Protesters object to planned closure of Istrouma High

Seven Baton Rouge officeholders gathered Thursday morning at Capitol High School to protest being left out of the decision-making process on the planned closure of Istrouma High for at least a year and the special favors they say charter schools are getting at the expense of traditional public schools.

“We have not been given the honor due when it comes to making decisions and to be at the table,” state Rep. Ted James, D-Baton Rouge, said.

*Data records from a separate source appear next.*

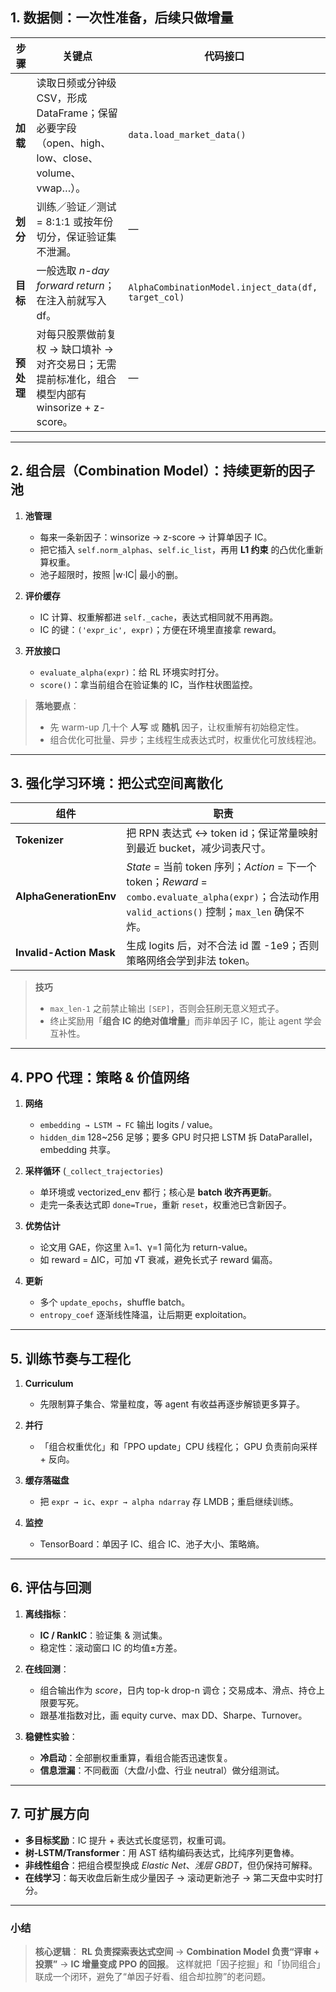 ## 1. 数据侧：一次性准备，后续只做增量

| 步骤      | 关键点                                                                 | 代码接口                                                |
| ------- | ------------------------------------------------------------------- | --------------------------------------------------- |
| **加载**  | 读取日频或分钟级 CSV，形成 DataFrame；保留必要字段（open、high、low、close、volume、vwap…）。 | `data.load_market_data()`                           |
| **划分**  | 训练／验证／测试 = 8:1:1 或按年份切分，保证验证集不泄漏。                                   | —                                                   |
| **目标**  | 一般选取 *n-day forward return*；在注入前就写入 df。                             | `AlphaCombinationModel.inject_data(df, target_col)` |
| **预处理** | 对每只股票做前复权 → 缺口填补 → 对齐交易日；无需提前标准化，组合模型内部有 winsorize + z-score。       | —                                                   |

---

## 2. 组合层（Combination Model）：持续更新的因子池

1. **池管理**

   * 每来一条新因子：winsorize → z-score → 计算单因子 IC。
   * 把它插入 `self.norm_alphas`、`self.ic_list`，再用 **L1 约束** 的凸优化重新算权重。
   * 池子超限时，按照 |w·IC| 最小的删。

2. **评价缓存**

   * IC 计算、权重解都进 `self._cache`，表达式相同就不用再跑。
   * IC 的键：`('expr_ic', expr)`；方便在环境里直接拿 reward。

3. **开放接口**

   * `evaluate_alpha(expr)`：给 RL 环境实时打分。
   * `score()`：拿当前组合在验证集的 IC，当作柱状图监控。

> **落地要点**：
>
> * 先 warm-up 几十个 **人写** 或 **随机** 因子，让权重解有初始稳定性。
> * 组合优化可批量、异步；主线程生成表达式时，权重优化可放线程池。

---

## 3. 强化学习环境：把公式空间离散化

| 组件                      | 职责                                                                                                                            |
| ----------------------- | ----------------------------------------------------------------------------------------------------------------------------- |
| **Tokenizer**           | 把 RPN 表达式 ↔ token id；保证常量映射到最近 bucket，减少词表尺寸。                                                                                 |
| **AlphaGenerationEnv**  | *State* = 当前 token 序列；*Action* = 下一个 token；*Reward* = `combo.evaluate_alpha(expr)`；合法动作用 `valid_actions()` 控制；`max_len` 确保不炸。 |
| **Invalid-Action Mask** | 生成 logits 后，对不合法 id 置 -1e9；否则策略网络会学到非法 token。                                                                                 |

> **技巧**
>
> * `max_len-1` 之前禁止输出 `[SEP]`，否则会狂刷无意义短式子。
> * 终止奖励用「**组合 IC 的绝对值增量**」而非单因子 IC，能让 agent 学会互补性。

---

## 4. PPO 代理：策略 & 价值网络

1. **网络**

   * `embedding → LSTM → FC` 输出 logits / value。
   * `hidden_dim` 128\~256 足够；要多 GPU 时只把 LSTM 拆 DataParallel，embedding 共享。

2. **采样循环** (`_collect_trajectories`)

   * 单环境或 vectorized\_env 都行；核心是 **batch 收齐再更新**。
   * 走完一条表达式即 `done=True`，重新 `reset`，权重池已含新因子。

3. **优势估计**

   * 论文用 GAE，你这里 λ=1、γ=1 简化为 return-value。
   * 如 reward = ΔIC，可加 √T 衰减，避免长式子 reward 偏高。

4. **更新**

   * 多个 `update_epochs`，shuffle batch。
   * `entropy_coef` 逐渐线性降温，让后期更 exploitation。

---

## 5. 训练节奏与工程化

1. **Curriculum**

   * 先限制算子集合、常量粒度，等 agent 有收益再逐步解锁更多算子。
2. **并行**

   * 「组合权重优化」和「PPO update」CPU 线程化； GPU 负责前向采样 + 反向。
3. **缓存落磁盘**

   * 把 `expr → ic`、`expr → alpha ndarray` 存 LMDB；重启继续训练。
4. **监控**

   * TensorBoard：单因子 IC、组合 IC、池子大小、策略熵。

---

## 6. 评估与回测

1. **离线指标**：

   * **IC / RankIC**：验证集 & 测试集。
   * 稳定性：滚动窗口 IC 的均值±方差。

2. **在线回测**：

   * 组合输出作为 *score*，日内 top-k drop-n 调仓；交易成本、滑点、持仓上限要写死。
   * 跟基准指数对比，画 equity curve、max DD、Sharpe、Turnover。

3. **稳健性实验**：

   * **冷启动**：全部删权重重算，看组合能否迅速恢复。
   * **信息泄漏**：不同截面（大盘/小盘、行业 neutral）做分组测试。

---

## 7. 可扩展方向

* **多目标奖励**：IC 提升 + 表达式长度惩罚，权重可调。
* **树-LSTM/Transformer**：用 AST 结构编码表达式，比纯序列更鲁棒。
* **非线性组合**：把组合模型换成 *Elastic Net*、*浅层 GBDT*，但仍保持可解释。
* **在线学习**：每天收盘后新生成少量因子 → 滚动更新池子 → 第二天盘中实时打分。

---

### 小结

> **核心逻辑**：
> **RL 负责探索表达式空间** → **Combination Model 负责“评审 + 投票”** → **IC 增量变成 PPO 的回报**。
> 这样就把「因子挖掘」和「协同组合」联成一个闭环，避免了“单因子好看、组合却拉胯”的老问题。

State Reps. James, Regina Barrow, Pat Smith and Alfred Williams, all of Baton Rouge; Carolyn Hill, BESE District 2 member; C. Denise Marcelle, Metro Council member; and Tarvald Smith, East Baton Rouge Parish School Board vice president, stood together in the Capitol High library for the news conference. With them were former School Board members Jacqueline Mims and W.T. Winfield.

Nine days ago, leaders of the state-run Recovery School District stood in the library of another Baton Rouge school, Lanier Elementary, to announce a series of changes at RSD schools, clearing the way for new charter schools over the next two years.

Three state-run middle schools and two high schools, Capitol and Istrouma, are being consolidated. Istrouma High and Glen Oaks Middle schools won’t have students next year, but will serve as administrative offices for yet-to-be named charter schools scheduled to open in fall 2015.

The closure of Istrouma High has sparked protests from alumni of that school, founded in 1917, including an online petition and a rally held late Monday at the school.

Reached by phone, RSD Superintendent Patrick Dobard said he had heard criticism from individual officeholders about the lack of prior notice for last week’s decision, but he said RSD held a series of parent and other community meetings to which leaders were invited. In the end, he said, not much changed.

“The message we delivered 18 months ago was the same message we delivered a week ago,” Dobard said.

Hill, James and Pat Smith did most of the talking at the news conference.

James said he was informed two hours prior to the Oct. 29 announcement about the changes in RSD schools and was told he’s difficult to get ahold of, which he said he found dubious.

“They were able to find me quickly last session when they wanted to talk to me about a bill they didn’t like,” James said.

“As the elected representatives of this community, we always seem to be at the end of the food chain of information,” Pat Smith said.

Hill and Smith talked at length about various federal grants they claim charter schools and schools associated with RSD are getting a disproportionate share of.

“It raises red flags for me, because I think that all children deserve an equitable playing field,” Hill said.

Smith said she was troubled by RSD’s hiring outside charter school providers while rejecting local vendors such as J.K. Haynes, which has run a successful charter school in Baton Rouge for the past 16 years.

She also criticized RSD’s reluctance to return schools to the East Baton Rouge Parish school system, even though the school district had a dozen schools improve this past year from academically unacceptable status.

Dobard said it’s possible for RSD schools to return to the local school district, but that’s years away.

“Talking about return, we’ll look at that once schools have met the targets and then they’ll decide whether they want to remain (with RSD),” he said.

Dobard said he didn’t get to hear all the criticism leveled Thursday, but said he welcomes it.

“It focuses attention on hopefully what’s most important: that’s creating better schools in north Baton Rouge,” he said. “We’ve had this culture of low academic expectations for well over a decade.”